Note: Understanding the structural context of the dataset is not important for solving the exercise. The same concepts could be used for all other types of datasets.
The exercise¶
The code comments and some parts of the actual code from the original script is given below.
Copy this direcly into the editor to use as a guide through the exercise.
# Import libraries
import pandas as pd
import matplotlib.pyplot as plt
import numpy as np
# Set style for matplotlib plots
plt.style.use('seaborn-whitegrid')
# Dictionary for mapping node numbers to user chosen shear key names
shear_keys = {
# Shear key in Base Slab 101
'BS101': range(10101, 10199),
# Shear key in Base Slab 201
'BS201': range(20101, 20199),
# Shear key in Base Slab 301
'BS301': range(30101, 30214),
}
# Set file name of dataset
file_name = 'shear_keys_base_slab_v20.txt'
# Read dataset from text file into dataframe, save it as 'df'
# <Code here!>
# Extract version number from file name as 'vXX'
# (assume the last 6 characters will always be '...vXX.txt')
# <Code here!>
# Print the head of the dataframe to check it
# <Code here!>
# Contruct a dictionary that maps load case numbers to titles (auto removes duplicates)
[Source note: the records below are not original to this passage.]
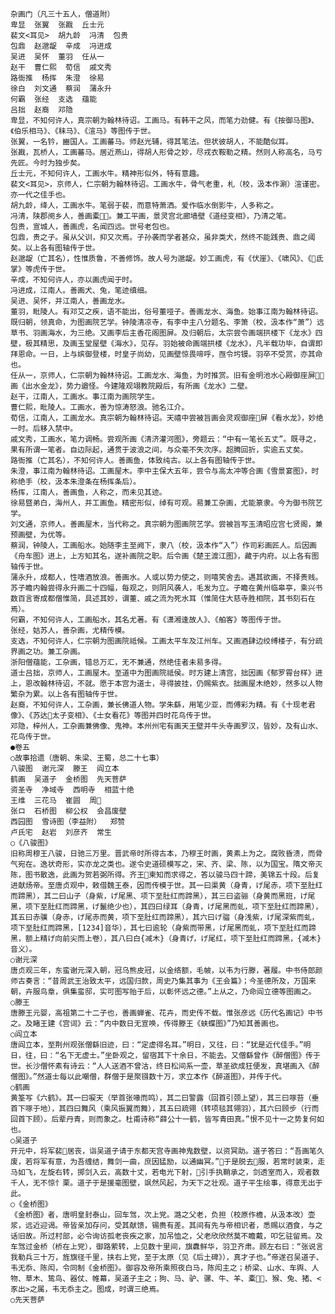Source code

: <!-- { "loadSidebar": true } -->
    杂画门（凡三十五人，僧道附）
    卑显  张翼  张戡  丘士元
    裴文<耳见>  胡九龄  冯清  包贵
    包鼎  赵邈龊  辛成  冯进成
    吴进  吴怀  董羽  任从一
    赵干  曹仁熙  荀信  戚文秀
    路衙推  杨挥  朱澄  徐易
    徐白  刘文通  蔡润  蒲永升
    何霸  张经  支选  蕴能
    吕拙  赵裔  邓隐
    卑显，不知何许人，真宗朝为翰林待诏。工画马。有韩干之风，而笔力劲健。有《按御马图》、《伯乐相马》、《秣马》、《渲马》等图传于世。
    张翼，一名钤，豳国人。工画蕃马。师赵光辅，得其笔法。但状彼胡人，不能酷似耳。
    张戡，瓦桥人，工画蕃马。居近燕山，得胡人形骨之妙，尽戎衣鞍勒之精。然则人称高名，马亏先匠。今时为独步矣。
    丘士元，不知何许人，工画水牛。精神形似外，特有意趣。
    裴文<耳见>，京师人，仁宗朝为翰林待诏。工画水牛，骨气老重，札（校，汲本作涮）渲谨密。亦一代之佳手也。
    胡九龄，绛人，工画水牛。笔弱于裴，而意特萧洒。爱作临水倒影牛，人多称之。
    冯清，陕郡阌乡人，善画橐。兼工平画，景灵宫北廊墙壁《道经变相》，乃清之笔。
    包贵，宣城人，善画虎，名闻四远。世号老包也。
    包鼎，贵之子。虽从父训，抑又次焉。子孙袭而学者甚众，虽非类犬，然终不能践贵、鼎之阈矣。以上各有图轴传于世。
    赵邈龊（亡其名），性惟质鲁，不善修饰。故人号为邈龊。妙工画虎，有《伏崖》、《啸风》、《氐掌》等虎传于世。
    辛成，不知何许人，亦以画虎闻于时。
    冯进成，江南人。善画犬、兔，笔迹缜细。
    吴进、吴怀，并江南人，善画龙水。
    董羽，毗陵人。有邓艾之疾，语不能出，俗号董哑子。善画龙水、海鱼。始事江南为翰林待诏。既归朝，领真命，为图画院艺学。钟陵清凉寺，有李中主八分题名、李箫（校，汲本作“萧”）远草书、羽画海水，为三绝。又画李后主香花阁图屏。及归朝后，太宗尝令画端拱楼下《龙水》四壁，极其精思，及画玉堂屋壁《海水》，见存。羽始被命画端拱楼《龙水》，凡半载功毕，自谓即拜恩命。一日，上与嫔御登楼，时皇子尚幼，见画壁惊畏啼呼，亟令圬镘。羽卒不受赏，亦其命也。
    任从一，京师人，仁宗朝为翰林待诏。工画龙水、海鱼，为时推赏。旧有金明池水心殿御座屏，画《出水金龙》，势力遒怪。今建隆观翊教院殿后，有所画《龙水》二壁。
    赵干，江南人，工画水。事江南为画院学生。
    曹仁熙，毗陵人。工画水，善为惊涛怒浪。驰名江介。
    荀信，江南人，工画龙水。真宗朝为翰林待诏。天禧中尝被旨画会灵观御座屏《看水龙》，妙绝一时。后移入禁中。
    戚文秀，工画水，笔力调畅。尝观所画《清济灌河图》，旁题云：“中有一笔长五丈”。既寻之，果有所谓一笔者。自边际起，通贯于波浪之间，与众毫不失次序。超腾回折，实逾五丈矣。
    路衙推（亡其名），不知何许人。善画鱼，体致纯古。以上各有图轴传于世。
    朱澄，事江南为翰林待诏。工画屋木。李中主保大五年，尝令与高太冲等合画《雪景宴图》，时称绝手（校，汲本朱澄条在杨挥条后）。
    杨挥，江南人，善画鱼，人称之，而未见其迹。
    徐易暨弟白，海州人，并工画鱼。精密形似，绰有可观。易兼工杂画，尤能篆隶。今为御书院艺学。
    刘文通，京师人。善画屋木，当代称之。真宗朝为图画院艺学。尝被旨写玉清昭应宫七贤阁，兼预画壁，为优等。
    蔡润，钟陵人，工画船水。始随李主至阙下，隶八（校，汲本作“入”）作司彩画匠人。后因画《舟车图》进上，上方知其名，遂补画院之职。后令画《楚王渡江图》，藏于内府。以上各有图轴传于世。
    蒲永升，成都人，性嗜酒放浪。善画水。人或以势力使之，则嘻笑舍去。遇其欲画，不择贵贱。苏子瞻内翰尝得永升画二十四幅，每观之，则阴风袭人，毛发为立。子瞻在黄州临皋亭，乘兴书数百言寄成都僧惟简，具述其妙，谓董、戚之流为死水耳（惟简住大慈寺胜相院，其书刻石在焉）。
    何霸，不知何许人，工画船水，其名尤著。有《潇湘逢故人》、《舶客》等图传于世。
    张经，姑苏人，善杂画，尤精传模。
    支选，不知何许人，仁宗朝为图画院祗候。工画太平车及江州车。又画酒肆边绞缚楼子，有分疏界画之功。兼工杂画。
    浙阳僧蕴能，工杂画，错总万汇，无不兼通，然绝佳者未易多得。
    道士吕拙，京师人，工画屋木。至道中为图画院祗侯。时方建上清宫，拙因画《郁罗霄台样》进上，恩改翰林待诏，不就。愿于本宫为道士，寻得披挂，仍赐紫衣。拙画屋木绝妙，然多以人物繁杂为累。以上各有图轴传于世。
    赵裔，不知何许人，工杂画，兼长佛道人物。学朱繇，用笔少亚，而傅彩为精。有《十现老君像》、《苏达太子变相》、《士女看花》等图并四时花鸟传于世。
    邓隐，梓州人，工杂画兼佛像、鬼神。本州州宅有画天王壁并牛头寺画罗汉，皆妙，及有山水、花鸟传于世。
    ●卷五
    ○故事拾遗（唐朝、朱梁、王蜀，总二十七事）
    八骏图  谢元深  滕王  阎立本
    鹤画  吴道子  金桥图  先天菩萨
    资圣寺  净域寺  西明寺  相蓝十绝
    王维  三花马  崔圆  周
    张ロ  石桥图  柳公权  会昌废壁
    西园图  雪诗图（李益附）  郑赞
    卢氏宅  赵岩  刘彦齐  常生
    ○《八骏图》
    旧称周穆王八骏，日驰三万里。晋武帝时所得古本，乃穆王时画，黄素上为之。腐败昏溃，而骨气宛在。逸状奇形，实亦龙之类也。遂令史道硕模写之，宋、齐、梁、陈，以为国宝。隋文帝灭陈，图书散逸，此画为贺若弼所得。齐王柬知而求得之，答以骏马四十蹄，美锦五十段。后复进献炀帝。至唐贞观中，敕借魏王泰，因而传模于世。其一曰渠黄（身青，げ尾赤，项下至肚红而蹄黑），其二曰山子（身紫，げ尾黑、项下至肚红而蹄黑），其三曰盗骊（身黄而黑班，げ尾黑，项下至肚红而蹄黑，げ鬣绝少也），其四曰绿耳（身青，げ尾黑而虬，项下至肚红而蹄黑），其五曰赤骥（身赤，げ尾赤而黄，项下至肚红而蹄黑），其六曰げ骝（身浅紫，げ尾深紫而虬，项下至肚红而蹄黑，[1234]音华），其七曰逾轮（身紫而带黑，げ尾黑而虬，项下至肚红而蹄黑，额上精げ向前尖而上卷），其八曰白{减木}（身青げ，げ尾红，项下至肚红而蹄黑，{减木}音义）。
    ○谢元深
    唐贞观三年，东蛮谢元深入朝，冠乌熊皮冠，以金络额，毛帔，以韦为行滕，著履。中书侍郎颜师古奏言：“昔周武王治致太平，远国归款，周史乃集其事为《王会篇》；今圣德所及，万国来朝，卉服鸟章，俱集蛮邸，实可图写贻于后，以彰怀远之德。”上从之，乃命阎立德等图画之。
    ○滕王
    唐滕王元婴，高祖第二十二子也，善画蝉雀、花卉，而史传不载。惟张彦远《历代名画记》中书之。及睹王建《宫词》云：“内中数日无宣唤，传得滕王《蛱蝶图》”乃知其善画也。
    ○阎立本
    唐阎立本，至荆州观张僧繇旧迹，曰：“定虚得名耳。”明日，又往，曰：“犹是近代佳手。”明日，往，曰：“名下无虚士。”坐卧观之，留宿其下十余日，不能去。又僧繇曾作《醉僧图》传于世。长沙僧怀素有诗云：“人人送酒不曾沽，终日松间系一壶，草圣欲成狂便发，真堪画入《醉僧图》。”然道士每以此嘲僧，群僧于是聚镪数十万，求立本作《醉道图》，并传于代。
    ○鹤画
    黄筌写《六鹤》。其一曰唳天（举首张喙而鸣），其二曰警露（回首引颈上望），其三曰啄苔（垂首下啄于地），其四曰舞风（乘风振翼而舞），其五曰疏翎（转项毯其翎羽），其六曰顾步（行而回首下顾）。后辈丹青，则而象之。杜甫诗称“薛公十一鹤，皆写青田真。”恨不见十一之势复何如也。
    ○吴道子
    开元中，将军裴居丧，诣吴道子请于东都天宫寺画神鬼数壁，以资冥助。道子答曰：“吾画笔久废，若将军有意，为吾缠结，舞剑一曲，庶因猛励，以通幽冥。”于是脱去服，若常时装束，走马如飞，左旋右转，掷剑入云，高数十丈，若电光下射，引手执鞘承之，剑透室而入，观者数千人，无不惊忄栗。道子于是援毫图壁，飒然风起，为天下之壮观。道子平生绘事，得意无出于此。
    ○《金桥图》
    《金桥图》者，唐明皇封泰山，回车驾，次上党。潞之父老，负担（校原作檐，从汲本改）壶浆，远近迎谒。帝皆亲加存问，受其献馈，锡赉有差。其间有先与帝相识者，悉赐以酒食，与之话旧故。所过村部，必令询访孤老丧疾之家，加吊恤之，父老欣欣然莫不瞻戴，叩乞驻留焉。及车驾过金桥（桥在上党），御路萦转，上见数十里间，旗纛鲜华，羽卫齐肃。顾左右曰：“张说言我勒兵三十万，旌旗径千里，挟右上党，至于太原（见《后土碑》），真才子也。”帝遂召吴道子、韦无忝、陈闳，令同制《金桥图》。御容及帝所乘照夜白马，陈闳主之；桥梁、山水、车舆、人物、草木、鸷鸟、器仗、帷幕，吴道子主之；狗、马、驴、骡、牛、羊、橐、猴、兔、猪、<豕出>之属，韦无忝主之。图成，时谓三绝焉。
    ○先天菩萨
lc_no_to_title_map = dict(zip(df['LC'], df['LC-title']))
# Loop over all shear key names and their corresponding node numbers
for shear_key, nodes in shear_keys.items():
# Loop over all load cases, create plots and save them to a png-file
for lc in df['LC'].unique():
# Get title of current load case from mapping dictionary
# <Code here!> (see hint 1 below)
# Filter dataframe based on load case and nodes in shear key
# <Code here!> (see hint 2 below)
# Create figure
# <Code here!>
# Create x-values for plot as numbers running from 1 to length of y-values
# <Code here!>
# Create y-values for plot as shear forces vx
# <Code here!>
# Extract indices where y-values are negative and positive, respectively
idx_neg = np.where(y<0)
idx_pos = np.where(y>=0)
# Extract x-values where y-values are negative and positive, respectively
x_neg, x_pos = np.take(x, idx_neg)[0], np.take(x, idx_pos)[0]
# Extract y-values where y-values are negative and positive, respectively
y_neg, y_pos = np.take(y, idx_neg)[0], np.take(y, idx_pos)[0]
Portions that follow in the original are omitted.